<<<<

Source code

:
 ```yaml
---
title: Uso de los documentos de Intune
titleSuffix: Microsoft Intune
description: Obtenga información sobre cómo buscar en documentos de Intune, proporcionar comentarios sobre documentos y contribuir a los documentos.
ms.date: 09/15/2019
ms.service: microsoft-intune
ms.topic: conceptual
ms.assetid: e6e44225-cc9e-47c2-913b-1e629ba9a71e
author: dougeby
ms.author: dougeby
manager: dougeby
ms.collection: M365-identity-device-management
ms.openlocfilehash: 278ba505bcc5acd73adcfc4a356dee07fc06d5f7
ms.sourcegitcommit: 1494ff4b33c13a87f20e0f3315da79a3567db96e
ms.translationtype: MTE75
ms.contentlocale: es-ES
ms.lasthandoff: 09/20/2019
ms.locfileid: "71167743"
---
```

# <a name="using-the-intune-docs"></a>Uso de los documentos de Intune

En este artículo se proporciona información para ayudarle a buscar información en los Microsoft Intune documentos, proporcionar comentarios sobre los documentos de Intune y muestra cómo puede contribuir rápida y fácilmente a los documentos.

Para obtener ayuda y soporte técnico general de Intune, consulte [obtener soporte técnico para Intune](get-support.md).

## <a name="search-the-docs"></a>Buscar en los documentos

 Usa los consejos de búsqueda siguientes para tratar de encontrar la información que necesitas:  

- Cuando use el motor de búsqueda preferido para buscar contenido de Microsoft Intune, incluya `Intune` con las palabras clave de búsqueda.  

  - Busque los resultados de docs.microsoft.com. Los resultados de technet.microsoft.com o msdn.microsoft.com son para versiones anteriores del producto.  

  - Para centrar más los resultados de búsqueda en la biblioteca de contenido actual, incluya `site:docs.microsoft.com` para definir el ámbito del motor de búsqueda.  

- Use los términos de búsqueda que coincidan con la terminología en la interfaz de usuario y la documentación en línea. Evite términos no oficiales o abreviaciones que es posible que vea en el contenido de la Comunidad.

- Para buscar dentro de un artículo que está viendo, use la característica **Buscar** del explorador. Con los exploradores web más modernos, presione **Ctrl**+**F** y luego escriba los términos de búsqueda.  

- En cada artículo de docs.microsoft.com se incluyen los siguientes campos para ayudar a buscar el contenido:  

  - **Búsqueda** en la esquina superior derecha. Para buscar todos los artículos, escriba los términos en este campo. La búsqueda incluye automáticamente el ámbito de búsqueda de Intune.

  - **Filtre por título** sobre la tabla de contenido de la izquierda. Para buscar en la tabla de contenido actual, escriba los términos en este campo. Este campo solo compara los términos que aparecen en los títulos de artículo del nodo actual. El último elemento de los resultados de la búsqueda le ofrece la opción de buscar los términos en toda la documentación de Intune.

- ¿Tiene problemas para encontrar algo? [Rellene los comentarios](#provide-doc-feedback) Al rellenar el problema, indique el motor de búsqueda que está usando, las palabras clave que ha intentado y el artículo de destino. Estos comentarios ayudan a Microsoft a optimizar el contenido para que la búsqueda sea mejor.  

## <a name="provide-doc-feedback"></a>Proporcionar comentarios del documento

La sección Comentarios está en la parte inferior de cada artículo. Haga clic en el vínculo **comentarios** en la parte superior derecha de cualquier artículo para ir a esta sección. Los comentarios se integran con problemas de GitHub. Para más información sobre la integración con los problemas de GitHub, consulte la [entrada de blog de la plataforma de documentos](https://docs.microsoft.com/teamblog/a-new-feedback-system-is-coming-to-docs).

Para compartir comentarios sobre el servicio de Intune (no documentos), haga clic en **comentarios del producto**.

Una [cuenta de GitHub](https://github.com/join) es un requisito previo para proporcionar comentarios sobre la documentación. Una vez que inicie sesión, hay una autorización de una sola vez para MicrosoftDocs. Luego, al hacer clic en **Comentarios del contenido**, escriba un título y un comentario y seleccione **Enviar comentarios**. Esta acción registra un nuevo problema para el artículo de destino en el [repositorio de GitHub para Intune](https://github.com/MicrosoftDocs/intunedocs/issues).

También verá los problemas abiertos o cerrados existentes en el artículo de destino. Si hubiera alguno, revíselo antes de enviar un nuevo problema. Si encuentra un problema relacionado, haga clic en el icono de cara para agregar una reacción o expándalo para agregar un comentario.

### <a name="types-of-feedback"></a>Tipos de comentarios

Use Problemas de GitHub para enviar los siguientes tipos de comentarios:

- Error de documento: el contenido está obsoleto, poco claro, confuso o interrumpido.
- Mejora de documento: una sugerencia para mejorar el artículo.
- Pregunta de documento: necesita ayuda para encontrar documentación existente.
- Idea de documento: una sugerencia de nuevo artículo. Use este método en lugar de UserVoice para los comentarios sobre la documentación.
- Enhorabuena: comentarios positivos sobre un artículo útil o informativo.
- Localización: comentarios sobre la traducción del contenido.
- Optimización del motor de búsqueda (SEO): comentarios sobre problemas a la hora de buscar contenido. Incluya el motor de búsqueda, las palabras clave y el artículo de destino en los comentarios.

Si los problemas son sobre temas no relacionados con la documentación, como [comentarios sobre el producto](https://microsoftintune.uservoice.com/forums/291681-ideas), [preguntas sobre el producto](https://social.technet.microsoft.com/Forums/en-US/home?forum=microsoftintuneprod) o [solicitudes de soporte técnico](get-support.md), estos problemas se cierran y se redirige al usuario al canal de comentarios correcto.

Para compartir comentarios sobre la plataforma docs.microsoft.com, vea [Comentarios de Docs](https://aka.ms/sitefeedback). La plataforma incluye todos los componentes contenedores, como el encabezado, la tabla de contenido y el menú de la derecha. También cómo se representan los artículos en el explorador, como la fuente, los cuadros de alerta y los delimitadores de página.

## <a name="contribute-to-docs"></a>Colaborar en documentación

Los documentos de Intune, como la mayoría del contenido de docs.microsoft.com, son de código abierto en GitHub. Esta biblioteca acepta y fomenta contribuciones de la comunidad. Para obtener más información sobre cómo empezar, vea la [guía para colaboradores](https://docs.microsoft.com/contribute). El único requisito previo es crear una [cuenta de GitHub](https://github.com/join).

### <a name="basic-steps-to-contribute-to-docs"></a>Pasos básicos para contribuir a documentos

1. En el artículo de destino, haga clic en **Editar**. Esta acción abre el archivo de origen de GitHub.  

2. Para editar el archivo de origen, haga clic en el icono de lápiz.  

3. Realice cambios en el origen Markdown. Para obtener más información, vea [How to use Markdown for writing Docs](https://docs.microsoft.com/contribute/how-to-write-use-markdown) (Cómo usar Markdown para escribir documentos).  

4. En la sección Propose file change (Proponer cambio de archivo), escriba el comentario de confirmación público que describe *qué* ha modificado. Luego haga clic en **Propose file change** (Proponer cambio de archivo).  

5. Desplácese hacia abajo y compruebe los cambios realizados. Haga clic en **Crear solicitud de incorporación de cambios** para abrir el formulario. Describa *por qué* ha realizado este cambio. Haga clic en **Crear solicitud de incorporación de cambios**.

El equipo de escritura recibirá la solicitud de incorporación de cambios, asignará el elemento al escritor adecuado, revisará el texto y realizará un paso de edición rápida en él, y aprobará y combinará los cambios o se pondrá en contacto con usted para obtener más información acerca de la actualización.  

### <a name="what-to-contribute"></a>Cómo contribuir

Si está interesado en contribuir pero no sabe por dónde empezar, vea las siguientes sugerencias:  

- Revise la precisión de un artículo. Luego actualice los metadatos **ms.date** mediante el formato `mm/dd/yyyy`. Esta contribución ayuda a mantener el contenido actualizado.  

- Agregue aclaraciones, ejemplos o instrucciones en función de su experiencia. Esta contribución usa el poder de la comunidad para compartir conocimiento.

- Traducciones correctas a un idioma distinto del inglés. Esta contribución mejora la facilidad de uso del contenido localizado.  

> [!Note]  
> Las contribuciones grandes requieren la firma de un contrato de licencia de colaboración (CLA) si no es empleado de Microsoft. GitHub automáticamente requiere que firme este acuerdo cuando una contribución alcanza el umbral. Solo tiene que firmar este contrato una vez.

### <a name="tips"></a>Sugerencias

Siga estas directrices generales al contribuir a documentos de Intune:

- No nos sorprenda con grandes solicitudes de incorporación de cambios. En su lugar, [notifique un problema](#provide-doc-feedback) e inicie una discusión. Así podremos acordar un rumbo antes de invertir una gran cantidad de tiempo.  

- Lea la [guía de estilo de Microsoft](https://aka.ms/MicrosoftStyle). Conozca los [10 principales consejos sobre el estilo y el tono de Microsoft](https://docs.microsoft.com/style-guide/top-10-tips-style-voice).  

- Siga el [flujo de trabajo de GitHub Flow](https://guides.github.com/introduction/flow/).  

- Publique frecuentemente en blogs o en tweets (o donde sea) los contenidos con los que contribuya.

>>>>

## What you have to do
Both the line containing "contrato una vez." and the line containing "Siga estas directrices" belong in the answer. Print them and every line above that falls between them exactly, and no others.

## Written solution
> Las contribuciones grandes requieren la firma de un contrato de licencia de colaboración (CLA) si no es empleado de Microsoft. GitHub automáticamente requiere que firme este acuerdo cuando una contribución alcanza el umbral. Solo tiene que firmar este contrato una vez.

### <a name="tips"></a>Sugerencias

Siga estas directrices generales al contribuir a documentos de Intune:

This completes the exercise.